J'admets que c'est plus aéré sur votre entrée de blogue-notes. Bon esclave du blanc, Jérôme Jouanno, pas du genre Nicolas Cirier de L'Œil typographique. Vous avez raison, cela doit être mieux rétribué (je ne vous dis pas que vous êtes suborné, stipendié, vendu ; c'est juste pour les moteurs de recherche que je cloute ce texte d'invectives, rien de personnel là-dedans).
Branchouille, mais nonobstant pédago…
Ne dites plus « pédago » mais « didactique ». Mais évitez les mots compliqués. Tutoriel, sept signes, vaut mieux que didacticiel, soit tout un firmament de signes à chasser en ligne suivante. Évitez donc les mots cuistres, du genre « nonobstant » quand un simple « mais » suffit. Théoriquement, il faudrait bannir au max' les notes de traducteur et d'auteur, sauf dans La Pléïade, où on vous recommande l'inverse. 
David Réguer nous gratifie de 142 notes de bas de page. Ainsi soit-il, tel est le nom du film. C'est Fareinheit 142.  Encore un effort pour arriver à 451 ou à 911 (écrivez 9/11). L'exemple même de ce qu'il ne faudrait pas faire. Eh bien, si. Cela ne rompt pas la lecture, cela l'allège, et on passe à la note à la fin du paragraphe. Vu le genre du récit (ce serait La Légende des siècles, du père Hugo, non, pas Pratt, Victor, cela friserait l'insupportable). Là, c'est fort bienvenu.
 
142 notes… Que dis-je, 143 avec ce renvoi après un chiraquien Pschitt. Un Pschitt qui vaut « Skip mousse peu pour laver mieux » et se défausser de ses responsabilités de financement occulte, de luxe de réceptions pour faire sympa auprès des corporations de commerçants et métiers de bouche, &c. La note 143 m'avait échappé.
143 notes, donc, pour 130 pages « utiles » (de texte hors hors-texte, table des matières, index, qui ne sont pas moins utiles), c'est un ratio de qui peut mieux faire.
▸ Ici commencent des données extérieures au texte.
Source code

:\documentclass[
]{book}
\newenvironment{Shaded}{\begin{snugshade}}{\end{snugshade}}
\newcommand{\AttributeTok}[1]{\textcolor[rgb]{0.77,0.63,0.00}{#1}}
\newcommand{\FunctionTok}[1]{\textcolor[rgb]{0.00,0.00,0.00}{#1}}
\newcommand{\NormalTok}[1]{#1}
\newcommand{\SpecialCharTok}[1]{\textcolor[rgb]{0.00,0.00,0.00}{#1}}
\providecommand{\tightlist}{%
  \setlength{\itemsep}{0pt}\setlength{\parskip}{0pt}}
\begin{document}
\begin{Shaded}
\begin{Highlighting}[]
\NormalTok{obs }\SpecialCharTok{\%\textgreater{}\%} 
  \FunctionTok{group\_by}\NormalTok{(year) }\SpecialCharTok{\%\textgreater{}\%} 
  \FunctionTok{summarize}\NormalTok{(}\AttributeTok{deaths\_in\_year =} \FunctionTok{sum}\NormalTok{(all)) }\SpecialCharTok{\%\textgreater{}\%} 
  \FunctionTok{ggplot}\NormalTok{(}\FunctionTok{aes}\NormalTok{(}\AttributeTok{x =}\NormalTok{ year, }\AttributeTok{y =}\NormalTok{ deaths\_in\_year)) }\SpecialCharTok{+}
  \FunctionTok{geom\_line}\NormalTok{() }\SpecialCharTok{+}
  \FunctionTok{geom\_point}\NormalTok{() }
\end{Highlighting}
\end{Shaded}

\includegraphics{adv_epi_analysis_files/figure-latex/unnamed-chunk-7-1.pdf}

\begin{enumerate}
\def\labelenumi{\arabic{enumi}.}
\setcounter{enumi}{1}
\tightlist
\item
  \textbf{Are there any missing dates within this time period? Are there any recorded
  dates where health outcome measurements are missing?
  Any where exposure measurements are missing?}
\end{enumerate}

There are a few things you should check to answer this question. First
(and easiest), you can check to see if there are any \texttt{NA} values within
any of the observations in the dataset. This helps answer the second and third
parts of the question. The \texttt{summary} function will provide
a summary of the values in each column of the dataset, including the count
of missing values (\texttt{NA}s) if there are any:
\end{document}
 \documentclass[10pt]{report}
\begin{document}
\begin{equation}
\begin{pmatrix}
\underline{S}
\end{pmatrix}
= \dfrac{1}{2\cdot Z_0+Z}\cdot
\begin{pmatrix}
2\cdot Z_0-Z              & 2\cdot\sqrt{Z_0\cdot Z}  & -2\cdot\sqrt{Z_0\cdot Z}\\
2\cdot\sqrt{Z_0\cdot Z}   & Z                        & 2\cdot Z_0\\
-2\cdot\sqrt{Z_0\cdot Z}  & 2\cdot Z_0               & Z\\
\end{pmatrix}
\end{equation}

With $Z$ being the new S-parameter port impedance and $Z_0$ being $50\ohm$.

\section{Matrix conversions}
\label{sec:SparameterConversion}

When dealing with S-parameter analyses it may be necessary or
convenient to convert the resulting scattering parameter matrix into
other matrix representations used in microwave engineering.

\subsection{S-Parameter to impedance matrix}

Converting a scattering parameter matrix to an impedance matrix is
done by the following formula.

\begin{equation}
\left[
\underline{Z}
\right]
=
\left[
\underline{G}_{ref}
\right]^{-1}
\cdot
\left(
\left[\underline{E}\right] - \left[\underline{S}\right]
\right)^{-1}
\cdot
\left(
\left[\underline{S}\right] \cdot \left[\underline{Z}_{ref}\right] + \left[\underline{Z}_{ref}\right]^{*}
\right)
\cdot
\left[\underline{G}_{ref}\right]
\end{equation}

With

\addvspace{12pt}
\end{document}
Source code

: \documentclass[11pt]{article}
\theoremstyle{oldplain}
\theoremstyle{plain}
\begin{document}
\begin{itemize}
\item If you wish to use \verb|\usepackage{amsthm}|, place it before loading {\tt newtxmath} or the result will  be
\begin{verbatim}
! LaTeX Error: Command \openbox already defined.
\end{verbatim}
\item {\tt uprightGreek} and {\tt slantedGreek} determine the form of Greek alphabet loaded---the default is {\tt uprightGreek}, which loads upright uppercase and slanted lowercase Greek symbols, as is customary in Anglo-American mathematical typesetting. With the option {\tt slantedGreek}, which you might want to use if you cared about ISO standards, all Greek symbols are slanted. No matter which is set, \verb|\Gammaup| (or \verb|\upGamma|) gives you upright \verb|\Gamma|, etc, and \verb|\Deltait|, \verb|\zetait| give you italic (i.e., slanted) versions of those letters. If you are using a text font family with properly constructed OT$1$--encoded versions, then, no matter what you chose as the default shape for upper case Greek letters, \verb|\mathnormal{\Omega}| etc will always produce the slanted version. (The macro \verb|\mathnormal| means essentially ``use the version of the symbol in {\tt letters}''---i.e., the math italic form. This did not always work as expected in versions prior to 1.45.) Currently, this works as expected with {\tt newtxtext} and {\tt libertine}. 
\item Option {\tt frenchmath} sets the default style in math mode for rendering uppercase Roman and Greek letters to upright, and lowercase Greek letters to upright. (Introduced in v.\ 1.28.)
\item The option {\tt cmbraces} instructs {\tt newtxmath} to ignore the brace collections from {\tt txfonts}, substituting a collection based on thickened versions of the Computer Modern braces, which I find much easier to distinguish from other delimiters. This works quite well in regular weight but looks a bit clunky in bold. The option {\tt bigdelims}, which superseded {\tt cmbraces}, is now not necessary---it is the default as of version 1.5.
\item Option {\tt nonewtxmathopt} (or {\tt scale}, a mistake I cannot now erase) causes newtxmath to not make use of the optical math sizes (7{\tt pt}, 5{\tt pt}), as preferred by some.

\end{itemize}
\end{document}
J'espère lire de nouveau David Guerre-aux-faux-semblants, à la fausse notoriété préfabriquée. Réguer, anagrammé, c'est guerrier, n'est-il point ?
 
De quoi parlait-il déjà ?
David Réguer (ne jamais faire des coquillettes avec un nom de Zanpani ou ou de Crulustu-bien-descendu) vous entretenait de l'âpre négociation de l'accession à la notoriété. Feue Laurence « Lola » Ceuzin, ex-habituée de chez Castel, me disait qu'elle se mordait les ovaires d'avoir envoyé bouler Patriiiiiick (Bruel , celui de « déjà la rumeur court de ville en ville (…) combien de murs… ») et Frédéric de 99 Francs (dit Fred du Neuf-Neuf, du côté des Mascareignes, sans doute). Ils sollicitaient ses conseils, prêts, s'il l'aurait fallu, à faire une Star Academy qui n'était pas encore mûre. Ils débutaient dans la carrière, elle n'y est plus. Elle s'est quand même fait des gonades en or avec Mesguich (Daniel, dit le Souterrain). Moins rapide, mais plus durable. La pierre, la terre, ne ment pas, disait le Maréchal (non, pas Marcel, non pas celui de Boby Lapointe). De cela, justement, David Reguer en parle puisqu'il relève que tout pipeule peut se lancer dans n'importe quoi, la restauration, l'immobilier, la Nanard-Tapitude, ce que l'on veut (ou ne veut plus). Je ne sais plus si Lola avait ou non revendu ou gagé sa Rollex. Elle n'a pas atteint cinquante ans, ce me semble
David Réguer égratigne aussi le Charity Business. De fort juste manière. C'était mieux avant. Par exemple quand, sans le moindre photographe en vue, les Beatles venaient glisser en Rolls dans Drury Lane, les soirs de Noël, et déposer un gros chèque au Arts Laboratory. Je le sais parce que j'y étais, et ce fut trop furtif pour les photographier. Jim Hayes , chez qui Lola, avec feue Sandie Utley, du Tom Corraghessan Boyle's Reference Site, avait passé une soirée de Réveillon à Paris (non point à son domicile, où il organise ses dîners du dimanche, mais près du Pont-Neuf, rue de Nevers), le lui confirmait. J'ai oublié de lui dire que j'avais survécu à Londres en vendant The International Times (puis The Black Dwarf) à la criée. Chacun ses causes. Les plus désespérées ne sont pas les plus belles et Carla Bruni finira par nous gâcher le sida (application des chaps IV, Capitaliser ses erreurs en toute conscience, et VI, Faire parler de soi à n'importe quel prix).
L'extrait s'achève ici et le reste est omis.